MICHAEL MORAND

BOARD MEMBERS   /   MICHAEL MORAND

Michael Morand

MEMBER

Michael is the Director of Community Engagement for the Beinecke Rare Book and Manuscript Library at Yale University. One of the world’s largest special collections libraries and home of the James Weldon Johnson Memorial Collection of African American Arts and Letters, including papers donated by Dr. W. E. B. Du Bois, the Beinecke Library annually welcomes more than 150,000 public visitors to its exhibitions onsite, more than 10,000 visits to its research reading room, 10,000 students in its classrooms, and more than 300,000 unique visitors online worldwide.

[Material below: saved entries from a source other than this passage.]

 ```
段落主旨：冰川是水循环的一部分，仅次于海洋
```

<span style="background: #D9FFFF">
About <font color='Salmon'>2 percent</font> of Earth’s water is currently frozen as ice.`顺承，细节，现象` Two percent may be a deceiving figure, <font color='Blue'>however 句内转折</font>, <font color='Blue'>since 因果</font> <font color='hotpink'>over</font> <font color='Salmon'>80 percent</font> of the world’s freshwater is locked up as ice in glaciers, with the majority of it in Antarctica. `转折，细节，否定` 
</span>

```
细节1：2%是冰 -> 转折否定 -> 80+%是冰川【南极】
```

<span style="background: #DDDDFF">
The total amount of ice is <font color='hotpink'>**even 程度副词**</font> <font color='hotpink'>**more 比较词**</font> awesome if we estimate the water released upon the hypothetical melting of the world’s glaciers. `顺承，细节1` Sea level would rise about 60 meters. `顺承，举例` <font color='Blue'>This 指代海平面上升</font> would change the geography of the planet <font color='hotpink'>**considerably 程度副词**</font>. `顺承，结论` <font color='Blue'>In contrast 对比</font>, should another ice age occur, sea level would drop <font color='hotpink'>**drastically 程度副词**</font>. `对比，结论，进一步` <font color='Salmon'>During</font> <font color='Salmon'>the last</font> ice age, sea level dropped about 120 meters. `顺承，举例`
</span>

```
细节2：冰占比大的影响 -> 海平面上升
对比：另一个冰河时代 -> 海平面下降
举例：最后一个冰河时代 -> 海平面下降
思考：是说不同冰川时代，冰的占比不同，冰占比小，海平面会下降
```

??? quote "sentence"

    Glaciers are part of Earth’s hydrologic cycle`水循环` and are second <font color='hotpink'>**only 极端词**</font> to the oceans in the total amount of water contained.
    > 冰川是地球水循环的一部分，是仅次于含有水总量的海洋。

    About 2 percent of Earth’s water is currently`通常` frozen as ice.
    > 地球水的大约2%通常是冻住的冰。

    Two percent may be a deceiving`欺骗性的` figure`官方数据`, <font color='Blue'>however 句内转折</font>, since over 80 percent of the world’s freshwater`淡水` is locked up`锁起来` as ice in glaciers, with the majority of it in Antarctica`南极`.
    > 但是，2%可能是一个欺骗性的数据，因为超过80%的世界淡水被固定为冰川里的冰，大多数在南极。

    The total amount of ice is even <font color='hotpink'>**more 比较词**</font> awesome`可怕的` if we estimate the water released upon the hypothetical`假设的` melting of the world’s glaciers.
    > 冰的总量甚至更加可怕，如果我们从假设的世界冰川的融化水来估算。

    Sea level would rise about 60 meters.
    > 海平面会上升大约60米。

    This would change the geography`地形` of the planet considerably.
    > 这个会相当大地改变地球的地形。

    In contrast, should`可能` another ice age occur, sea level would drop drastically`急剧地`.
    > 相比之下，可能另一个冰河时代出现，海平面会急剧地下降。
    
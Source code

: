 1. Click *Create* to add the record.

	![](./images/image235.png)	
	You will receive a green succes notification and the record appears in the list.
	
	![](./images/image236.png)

He holds a bachelor’s and a master of divinity degree from Yale University. He is proud to have attended a university where Shirley Graham Du Bois did her graduate work in drama. Michael has been in the senior administration of Yale for three decades, previously serving as the university’s deputy chief communications officer and associate vice president for New Haven and state affairs.

Michael has served on the board of the National Urban Libraries Council (U.S.A.) and has been chair of the board of directors of New Haven Free Public Library and its affiliated foundation. Michael is currently chair of the Friends of the Grove Street Cemetery, the first chartered burial ground in the U.S.A. (1797) and the final resting place of Dr. W. E. B. Du Bois’s grandfather, Alexander Du Bois. He is the author of a chapter in Yale and Slavery: A History (forthcoming 2024) and has been a leader in the overall research and editing of that book by David Blight with the Yale and Slavery Research Project.

He has engaged frequently with Ghana since 2012, both traveling often to Ghana and welcoming Ghanaian colleagues in New Haven. Among the blessings in his life, those he cherishes most include the relationships he has come to enjoy with numerous artists, cultural organizers, and civic leaders in Ghana.